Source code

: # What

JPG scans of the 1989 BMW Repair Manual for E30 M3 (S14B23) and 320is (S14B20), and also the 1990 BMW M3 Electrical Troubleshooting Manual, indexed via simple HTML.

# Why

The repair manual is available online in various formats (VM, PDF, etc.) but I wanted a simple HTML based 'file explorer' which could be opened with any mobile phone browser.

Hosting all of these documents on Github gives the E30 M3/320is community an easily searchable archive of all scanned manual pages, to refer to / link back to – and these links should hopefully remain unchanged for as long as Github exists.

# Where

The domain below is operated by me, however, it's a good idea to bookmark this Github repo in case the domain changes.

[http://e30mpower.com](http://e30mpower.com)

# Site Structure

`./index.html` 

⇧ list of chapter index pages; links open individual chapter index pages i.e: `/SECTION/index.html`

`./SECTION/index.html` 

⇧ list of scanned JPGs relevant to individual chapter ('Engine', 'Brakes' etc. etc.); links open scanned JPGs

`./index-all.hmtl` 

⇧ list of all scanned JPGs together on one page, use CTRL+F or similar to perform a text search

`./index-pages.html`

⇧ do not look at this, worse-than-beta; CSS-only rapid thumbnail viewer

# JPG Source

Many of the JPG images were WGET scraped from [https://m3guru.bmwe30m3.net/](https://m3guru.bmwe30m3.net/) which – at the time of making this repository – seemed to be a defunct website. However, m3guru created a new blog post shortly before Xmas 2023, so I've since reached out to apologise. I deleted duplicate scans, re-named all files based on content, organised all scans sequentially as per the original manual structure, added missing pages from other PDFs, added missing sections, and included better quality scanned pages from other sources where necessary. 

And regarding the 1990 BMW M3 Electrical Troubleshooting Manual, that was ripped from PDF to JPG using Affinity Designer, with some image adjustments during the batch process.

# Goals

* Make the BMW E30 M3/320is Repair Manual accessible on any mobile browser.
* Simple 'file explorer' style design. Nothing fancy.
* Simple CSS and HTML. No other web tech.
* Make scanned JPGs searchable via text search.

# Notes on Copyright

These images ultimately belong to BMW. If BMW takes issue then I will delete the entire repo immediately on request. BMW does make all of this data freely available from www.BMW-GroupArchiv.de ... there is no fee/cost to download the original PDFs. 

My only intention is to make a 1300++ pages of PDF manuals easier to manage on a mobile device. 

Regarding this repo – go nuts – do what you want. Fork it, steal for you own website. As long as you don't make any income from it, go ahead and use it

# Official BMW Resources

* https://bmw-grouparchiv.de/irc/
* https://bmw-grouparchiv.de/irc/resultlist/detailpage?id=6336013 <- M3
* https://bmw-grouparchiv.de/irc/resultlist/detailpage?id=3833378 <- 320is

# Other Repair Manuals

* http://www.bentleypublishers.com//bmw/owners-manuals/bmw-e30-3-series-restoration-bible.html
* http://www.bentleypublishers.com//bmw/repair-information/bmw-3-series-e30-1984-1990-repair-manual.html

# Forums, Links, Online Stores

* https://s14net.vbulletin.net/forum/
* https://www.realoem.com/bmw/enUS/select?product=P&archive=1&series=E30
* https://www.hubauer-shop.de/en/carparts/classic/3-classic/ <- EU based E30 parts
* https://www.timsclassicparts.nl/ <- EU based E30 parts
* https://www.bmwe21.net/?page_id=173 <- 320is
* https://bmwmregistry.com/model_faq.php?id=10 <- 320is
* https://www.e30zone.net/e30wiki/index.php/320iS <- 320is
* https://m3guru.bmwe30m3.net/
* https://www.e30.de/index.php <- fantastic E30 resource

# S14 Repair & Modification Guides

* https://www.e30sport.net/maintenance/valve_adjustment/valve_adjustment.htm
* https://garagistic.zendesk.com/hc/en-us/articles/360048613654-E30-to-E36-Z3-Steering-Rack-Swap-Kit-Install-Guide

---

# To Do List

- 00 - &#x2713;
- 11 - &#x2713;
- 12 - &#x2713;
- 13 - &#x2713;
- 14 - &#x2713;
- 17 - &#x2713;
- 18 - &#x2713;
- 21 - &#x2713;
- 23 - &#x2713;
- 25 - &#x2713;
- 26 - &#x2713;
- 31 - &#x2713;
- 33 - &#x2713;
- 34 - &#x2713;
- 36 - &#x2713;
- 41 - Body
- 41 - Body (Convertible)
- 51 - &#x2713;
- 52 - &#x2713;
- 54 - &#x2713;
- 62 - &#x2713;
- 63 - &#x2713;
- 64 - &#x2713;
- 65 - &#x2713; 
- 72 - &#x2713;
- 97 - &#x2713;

EXERCISE DETAILS: What are the lines from the one with "- 12 - &#x2713;" through the last line of the records above? Quote them exactly and add nothing.

FINISHED EXERCISE:
- 12 - &#x2713;
- 13 - &#x2713;
- 14 - &#x2713;
- 17 - &#x2713;
- 18 - &#x2713;
- 21 - &#x2713;
- 23 - &#x2713;
- 25 - &#x2713;
- 26 - &#x2713;
- 31 - &#x2713;
- 33 - &#x2713;
- 34 - &#x2713;
- 36 - &#x2713;
- 41 - Body
- 41 - Body (Convertible)
- 51 - &#x2713;
- 52 - &#x2713;
- 54 - &#x2713;
- 62 - &#x2713;
- 63 - &#x2713;
- 64 - &#x2713;
- 65 - &#x2713; 
- 72 - &#x2713;
- 97 - &#x2713;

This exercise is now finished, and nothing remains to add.